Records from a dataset

'''

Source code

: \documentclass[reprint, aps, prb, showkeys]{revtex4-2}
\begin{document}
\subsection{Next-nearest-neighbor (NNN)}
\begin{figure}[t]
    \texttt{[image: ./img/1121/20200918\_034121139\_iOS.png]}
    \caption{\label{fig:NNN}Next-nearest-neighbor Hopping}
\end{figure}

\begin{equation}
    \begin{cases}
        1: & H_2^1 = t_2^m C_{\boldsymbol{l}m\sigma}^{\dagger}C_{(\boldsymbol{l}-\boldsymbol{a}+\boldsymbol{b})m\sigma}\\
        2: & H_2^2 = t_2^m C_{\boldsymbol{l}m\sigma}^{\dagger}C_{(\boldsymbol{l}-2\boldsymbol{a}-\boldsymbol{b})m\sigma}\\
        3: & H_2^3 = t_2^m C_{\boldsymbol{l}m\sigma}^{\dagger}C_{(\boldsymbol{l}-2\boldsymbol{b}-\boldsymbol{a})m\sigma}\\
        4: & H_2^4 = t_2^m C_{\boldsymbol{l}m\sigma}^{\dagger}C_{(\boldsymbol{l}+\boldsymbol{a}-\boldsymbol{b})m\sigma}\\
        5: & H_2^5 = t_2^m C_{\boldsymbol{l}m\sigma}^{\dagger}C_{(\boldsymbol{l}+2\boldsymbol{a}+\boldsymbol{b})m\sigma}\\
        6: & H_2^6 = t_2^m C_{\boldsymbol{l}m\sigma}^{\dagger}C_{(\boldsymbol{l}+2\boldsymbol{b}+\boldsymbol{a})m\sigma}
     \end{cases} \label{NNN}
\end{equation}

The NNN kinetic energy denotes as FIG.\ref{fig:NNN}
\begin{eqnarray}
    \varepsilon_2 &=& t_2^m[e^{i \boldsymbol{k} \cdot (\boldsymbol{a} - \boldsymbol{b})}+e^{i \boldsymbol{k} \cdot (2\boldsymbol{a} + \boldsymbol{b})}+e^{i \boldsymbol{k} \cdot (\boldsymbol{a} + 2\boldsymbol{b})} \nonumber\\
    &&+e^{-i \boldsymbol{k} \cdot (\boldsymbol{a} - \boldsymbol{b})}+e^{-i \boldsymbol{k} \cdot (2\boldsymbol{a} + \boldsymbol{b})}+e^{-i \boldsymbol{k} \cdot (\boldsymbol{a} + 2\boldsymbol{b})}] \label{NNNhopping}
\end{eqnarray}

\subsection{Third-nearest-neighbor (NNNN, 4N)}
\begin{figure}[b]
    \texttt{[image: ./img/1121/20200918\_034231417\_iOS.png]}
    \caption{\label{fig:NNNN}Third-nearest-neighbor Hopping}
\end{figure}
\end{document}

'''

- **What you need to do**
Retype exactly, please, only the lines of the entries that run from the one containing "6: & H_2^6 = t_2^m" to the last.

- **Answer space**
        6: & H_2^6 = t_2^m C_{\boldsymbol{l}m\sigma}^{\dagger}C_{(\boldsymbol{l}+2\boldsymbol{b}+\boldsymbol{a})m\sigma}
     \end{cases} \label{NNN}
\end{equation}

The NNN kinetic energy denotes as FIG.\ref{fig:NNN}
\begin{eqnarray}
    \varepsilon_2 &=& t_2^m[e^{i \boldsymbol{k} \cdot (\boldsymbol{a} - \boldsymbol{b})}+e^{i \boldsymbol{k} \cdot (2\boldsymbol{a} + \boldsymbol{b})}+e^{i \boldsymbol{k} \cdot (\boldsymbol{a} + 2\boldsymbol{b})} \nonumber\\
    &&+e^{-i \boldsymbol{k} \cdot (\boldsymbol{a} - \boldsymbol{b})}+e^{-i \boldsymbol{k} \cdot (2\boldsymbol{a} + \boldsymbol{b})}+e^{-i \boldsymbol{k} \cdot (\boldsymbol{a} + 2\boldsymbol{b})}] \label{NNNhopping}
\end{eqnarray}

\subsection{Third-nearest-neighbor (NNNN, 4N)}
\begin{figure}[b]
    \texttt{[image: ./img/1121/20200918\_034231417\_iOS.png]}
    \caption{\label{fig:NNNN}Third-nearest-neighbor Hopping}
\end{figure}
\end{document}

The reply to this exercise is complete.